---- DATA

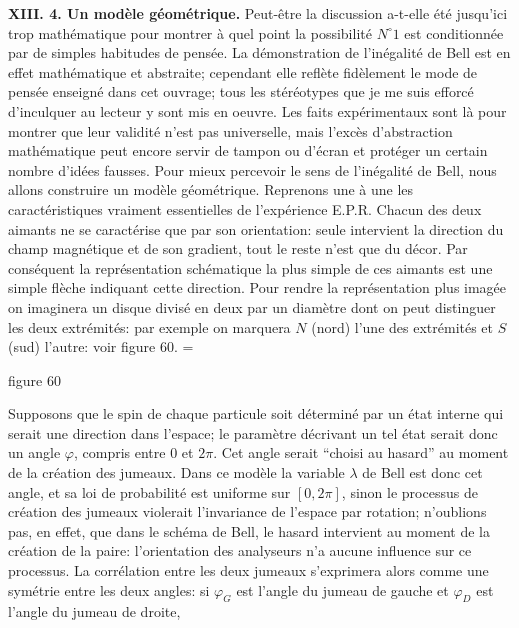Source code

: {\bf XIII. 4. Un mod\`ele g\'eom\'etrique.}
\medskip
Peut-\^etre la discussion a-t-elle \'et\'e jusqu'ici trop
math\'e\-ma\-ti\-que pour montrer \`a quel point la possibilit\'e
$N^\circ 1$ est conditionn\'ee par de simples habitudes de pens\'ee. 
La d\'emonstration  de l'in\'egalit\'e  de Bell est en effet
math\'e\-ma\-tique et abstraite;  cependant elle refl\`ete fid\`element
le mode de pens\'ee enseign\'e dans cet ouvrage;  tous les st\'er\'eotypes
que je me suis efforc\'e d'inculquer au lecteur y sont mis en oeuvre. 
Les faits exp\'erimentaux  sont l\`a pour montrer que leur validit\'e
n'est pas universelle, mais l'exc\`es d'abstraction math\'ematique
peut encore servir de tampon ou d'\'ecran et prot\'eger un certain
nombre d'id\'ees fausses. Pour mieux percevoir  le sens de l'in\'egalit\'e
de Bell, nous  allons construire un mod\`ele g\'eom\'etrique. 
\medskip 
Reprenons une \`a une les caract\'eristiques vraiment essentielles  
de l'exp\'e\-rience E.P.R.  Chacun des deux aimants ne se caract\'erise que  
par son orientation:  seule intervient la direction du champ magn\'etique 
et de  son gradient, tout le reste n'est que du d\'ecor. Par cons\'equent  
la repr\'esentation sch\'ematique la plus simple de ces aimants est une 
simple fl\`eche indiquant cette direction. Pour rendre la repr\'esentation 
plus imag\'ee on  imaginera un disque divis\'e en deux par un diam\`etre 
dont on peut distinguer les deux extr\'emit\'es: par exemple on marquera 
$N$ (nord)  l'une des extr\'emit\'es et $S$ (sud) l'autre:  voir figure 60. 
\medskip 
\midinsert 
\epsfxsize=\hsize
{} 
\vskip3mm
\centerline{\eightpoint figure 60} 
\endinsert 
Supposons que le spin de chaque particule soit d\'etermin\'e  
par un \'etat interne qui serait une direction dans l'espace;  
le param\`etre d\'ecrivant un tel \'etat serait donc un angle $\varphi$, 
compris entre $0$ et $2\pi$. Cet angle serait ``choisi au hasard'' au 
moment de la cr\'eation des jumeaux. Dans ce mod\`ele la variable 
$\lambda$ de  Bell est donc cet angle, et sa loi de probabilit\'e est 
uniforme sur $[0, 2\pi]$, sinon le processus de cr\'eation des jumeaux 
violerait l'invariance de l'espace par rotation; n'oublions pas, en effet, 
que dans le sch\'ema de Bell, le hasard intervient au moment de la 
cr\'eation de la paire: l'orientation des analyseurs n'a aucune influence 
sur ce processus.  La corr\'elation entre les deux jumeaux s'exprimera 
alors comme une sym\'etrie entre les deux angles:  si  $\varphi_G$ est 
l'angle du jumeau de gauche et $\varphi_D$ est l'angle du jumeau de droite, 
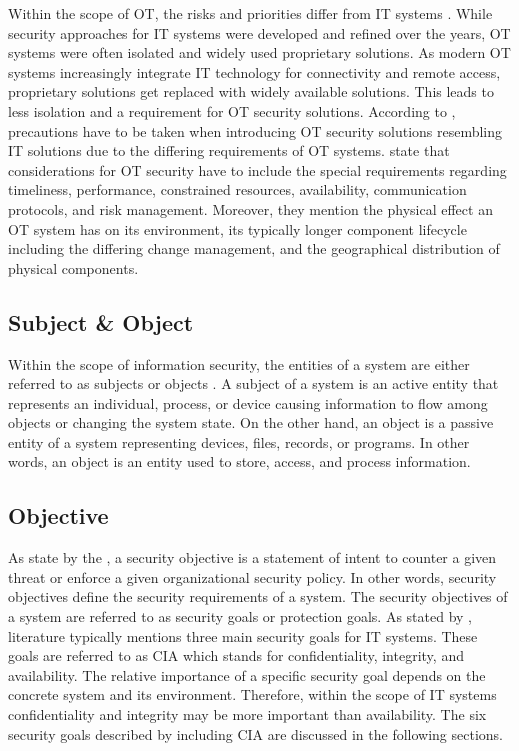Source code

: Within the scope of OT, the risks and priorities differ from IT systems \cite{Stouffer2023}.
While security approaches for IT systems were developed and refined over the years, OT systems were often isolated and widely used proprietary solutions.
As modern OT systems increasingly integrate IT technology for connectivity and remote access, proprietary solutions get replaced with widely available solutions.
This leads to less isolation and a requirement for OT security solutions.
According to \citeauthor{Stouffer2023} \cite{Stouffer2023}, precautions have to be taken when introducing OT security solutions resembling IT solutions due to the differing requirements of OT systems.
\citeauthor{Stouffer2023} state that considerations for OT security have to include the special requirements regarding timeliness, performance, constrained resources, availability, communication protocols, and risk management.
Moreover, they mention the physical effect an OT system has on its environment, its typically longer component lifecycle including the differing change management, and the geographical distribution of physical components.

\subsection{Subject \& Object}
Within the scope of information security, the entities of a system are either referred to as subjects or objects \cite{JTF2020}.
A subject of a system is an active entity that represents an individual, process, or device causing information to flow among objects or changing the system state. 
On the other hand, an object is a passive entity of a system representing devices, files, records, or programs.
In other words, an object is an entity used to store, access, and process information.

\subsection{Objective}
As state by the \citeauthor{nsa2009} \cite{nsa2009}, a security objective is a statement of intent to counter a given threat or enforce a given organizational security policy.
In other words, security objectives define the security requirements of a system.
The security objectives of a system are referred to as security goals or protection goals.
As stated by \citeauthor{Eckert2023} \cite{Eckert2023}, literature typically mentions three main security goals for IT systems.
These goals are referred to as CIA which stands for confidentiality, integrity, and availability.
The relative importance of a specific security goal depends on the concrete system and its environment.
Therefore, within the scope of IT systems confidentiality and integrity may be more important than availability.
The six security goals described by \citeauthor{Eckert2023} including CIA are discussed in the following sections.

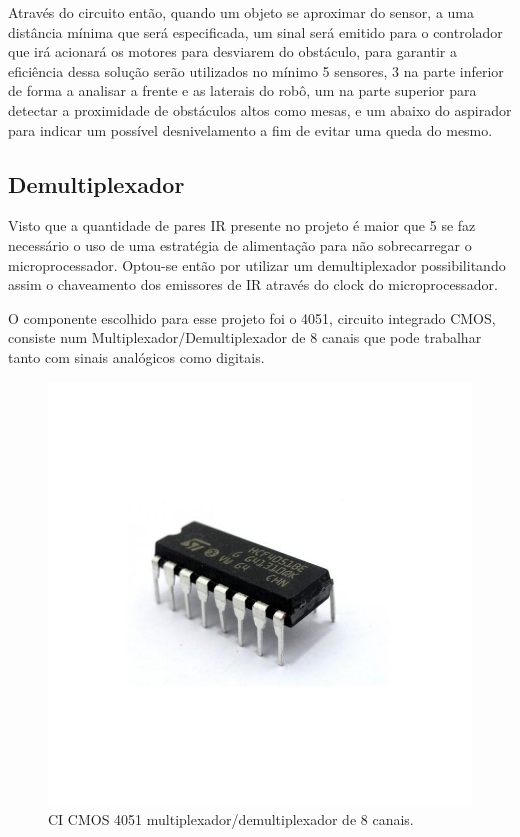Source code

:     Através do circuito então, quando um objeto se aproximar do sensor, a uma distância mínima que será especificada, um sinal será emitido para o controlador que irá acionará os motores para desviarem do obstáculo, para garantir a eficiência dessa solução serão utilizados no mínimo 5 sensores, 3 na parte inferior de forma a analisar a frente e as laterais do robô, um na parte superior para detectar a proximidade de obstáculos altos como mesas, e um abaixo do aspirador para indicar um possível desnivelamento a fim de evitar uma queda do mesmo.
                               
  \subsection{Demultiplexador}                        
  \label{sub:demultiplexador}
    Visto que a quantidade de pares IR presente no projeto é maior que 5 se faz necessário o uso de uma estratégia de alimentação para não sobrecarregar o microprocessador. Optou-se então por utilizar um demultiplexador possibilitando assim o chaveamento dos emissores de IR através do clock do microprocessador.

    O componente escolhido para esse projeto foi o 4051, circuito integrado CMOS, consiste num Multiplexador/Demultiplexador de 8 canais que pode trabalhar tanto com sinais analógicos como digitais.\cite{newtoncbraga}

  \begin{figure}[H]                                                           
    \centering                                                                
    \includegraphics[scale=0.2]{figuras/multiplexador.png}             
    \caption{ CI CMOS 4051 multiplexador/demultiplexador de 8 canais.} 
    \label{img:multiplexador}                                            
  \end{figure}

--------

=== WORK TO COMPLETE ===
Leaving the pictures aside, repeat the data above exactly.

=== ANSWER BOX ===
Source code

: {\bf XIII. 4. Un mod\`ele g\'eom\'etrique.}
\medskip
Peut-\^etre la discussion a-t-elle \'et\'e jusqu'ici trop
math\'e\-ma\-ti\-que pour montrer \`a quel point la possibilit\'e
$N^\circ 1$ est conditionn\'ee par de simples habitudes de pens\'ee. 
La d\'emonstration  de l'in\'egalit\'e  de Bell est en effet
math\'e\-ma\-tique et abstraite;  cependant elle refl\`ete fid\`element
le mode de pens\'ee enseign\'e dans cet ouvrage;  tous les st\'er\'eotypes
que je me suis efforc\'e d'inculquer au lecteur y sont mis en oeuvre. 
Les faits exp\'erimentaux  sont l\`a pour montrer que leur validit\'e
n'est pas universelle, mais l'exc\`es d'abstraction math\'ematique
peut encore servir de tampon ou d'\'ecran et prot\'eger un certain
nombre d'id\'ees fausses. Pour mieux percevoir  le sens de l'in\'egalit\'e
de Bell, nous  allons construire un mod\`ele g\'eom\'etrique. 
\medskip 
Reprenons une \`a une les caract\'eristiques vraiment essentielles  
de l'exp\'e\-rience E.P.R.  Chacun des deux aimants ne se caract\'erise que  
par son orientation:  seule intervient la direction du champ magn\'etique 
et de  son gradient, tout le reste n'est que du d\'ecor. Par cons\'equent  
la repr\'esentation sch\'ematique la plus simple de ces aimants est une 
simple fl\`eche indiquant cette direction. Pour rendre la repr\'esentation 
plus imag\'ee on  imaginera un disque divis\'e en deux par un diam\`etre 
dont on peut distinguer les deux extr\'emit\'es: par exemple on marquera 
$N$ (nord)  l'une des extr\'emit\'es et $S$ (sud) l'autre:  voir figure 60. 
\medskip 
\midinsert 
\epsfxsize=\hsize
{} 
\vskip3mm
\centerline{\eightpoint figure 60} 
\endinsert 
Supposons que le spin de chaque particule soit d\'etermin\'e  
par un \'etat interne qui serait une direction dans l'espace;  
le param\`etre d\'ecrivant un tel \'etat serait donc un angle $\varphi$, 
compris entre $0$ et $2\pi$. Cet angle serait ``choisi au hasard'' au 
moment de la cr\'eation des jumeaux. Dans ce mod\`ele la variable 
$\lambda$ de  Bell est donc cet angle, et sa loi de probabilit\'e est 
uniforme sur $[0, 2\pi]$, sinon le processus de cr\'eation des jumeaux 
violerait l'invariance de l'espace par rotation; n'oublions pas, en effet, 
que dans le sch\'ema de Bell, le hasard intervient au moment de la 
cr\'eation de la paire: l'orientation des analyseurs n'a aucune influence 
sur ce processus.  La corr\'elation entre les deux jumeaux s'exprimera 
alors comme une sym\'etrie entre les deux angles:  si  $\varphi_G$ est 
l'angle du jumeau de gauche et $\varphi_D$ est l'angle du jumeau de droite, 
Source code

: Within the scope of OT, the risks and priorities differ from IT systems \cite{Stouffer2023}.
While security approaches for IT systems were developed and refined over the years, OT systems were often isolated and widely used proprietary solutions.
As modern OT systems increasingly integrate IT technology for connectivity and remote access, proprietary solutions get replaced with widely available solutions.
This leads to less isolation and a requirement for OT security solutions.
According to \citeauthor{Stouffer2023} \cite{Stouffer2023}, precautions have to be taken when introducing OT security solutions resembling IT solutions due to the differing requirements of OT systems.
\citeauthor{Stouffer2023} state that considerations for OT security have to include the special requirements regarding timeliness, performance, constrained resources, availability, communication protocols, and risk management.
Moreover, they mention the physical effect an OT system has on its environment, its typically longer component lifecycle including the differing change management, and the geographical distribution of physical components.

\subsection{Subject \& Object}
Within the scope of information security, the entities of a system are either referred to as subjects or objects \cite{JTF2020}.
A subject of a system is an active entity that represents an individual, process, or device causing information to flow among objects or changing the system state. 
On the other hand, an object is a passive entity of a system representing devices, files, records, or programs.
In other words, an object is an entity used to store, access, and process information.

\subsection{Objective}
As state by the \citeauthor{nsa2009} \cite{nsa2009}, a security objective is a statement of intent to counter a given threat or enforce a given organizational security policy.
In other words, security objectives define the security requirements of a system.
The security objectives of a system are referred to as security goals or protection goals.
As stated by \citeauthor{Eckert2023} \cite{Eckert2023}, literature typically mentions three main security goals for IT systems.
These goals are referred to as CIA which stands for confidentiality, integrity, and availability.
The relative importance of a specific security goal depends on the concrete system and its environment.
Therefore, within the scope of IT systems confidentiality and integrity may be more important than availability.
The six security goals described by \citeauthor{Eckert2023} including CIA are discussed in the following sections.

Source code

:     Através do circuito então, quando um objeto se aproximar do sensor, a uma distância mínima que será especificada, um sinal será emitido para o controlador que irá acionará os motores para desviarem do obstáculo, para garantir a eficiência dessa solução serão utilizados no mínimo 5 sensores, 3 na parte inferior de forma a analisar a frente e as laterais do robô, um na parte superior para detectar a proximidade de obstáculos altos como mesas, e um abaixo do aspirador para indicar um possível desnivelamento a fim de evitar uma queda do mesmo.
                               
  \subsection{Demultiplexador}                        
  \label{sub:demultiplexador}
    Visto que a quantidade de pares IR presente no projeto é maior que 5 se faz necessário o uso de uma estratégia de alimentação para não sobrecarregar o microprocessador. Optou-se então por utilizar um demultiplexador possibilitando assim o chaveamento dos emissores de IR através do clock do microprocessador.

    O componente escolhido para esse projeto foi o 4051, circuito integrado CMOS, consiste num Multiplexador/Demultiplexador de 8 canais que pode trabalhar tanto com sinais analógicos como digitais.\cite{newtoncbraga}

  \begin{figure}[H]                                                           
    \centering                                                                
    \includegraphics[scale=0.2]{figuras/multiplexador.png}             
    \caption{ CI CMOS 4051 multiplexador/demultiplexador de 8 canais.} 
    \label{img:multiplexador}                                            
  \end{figure}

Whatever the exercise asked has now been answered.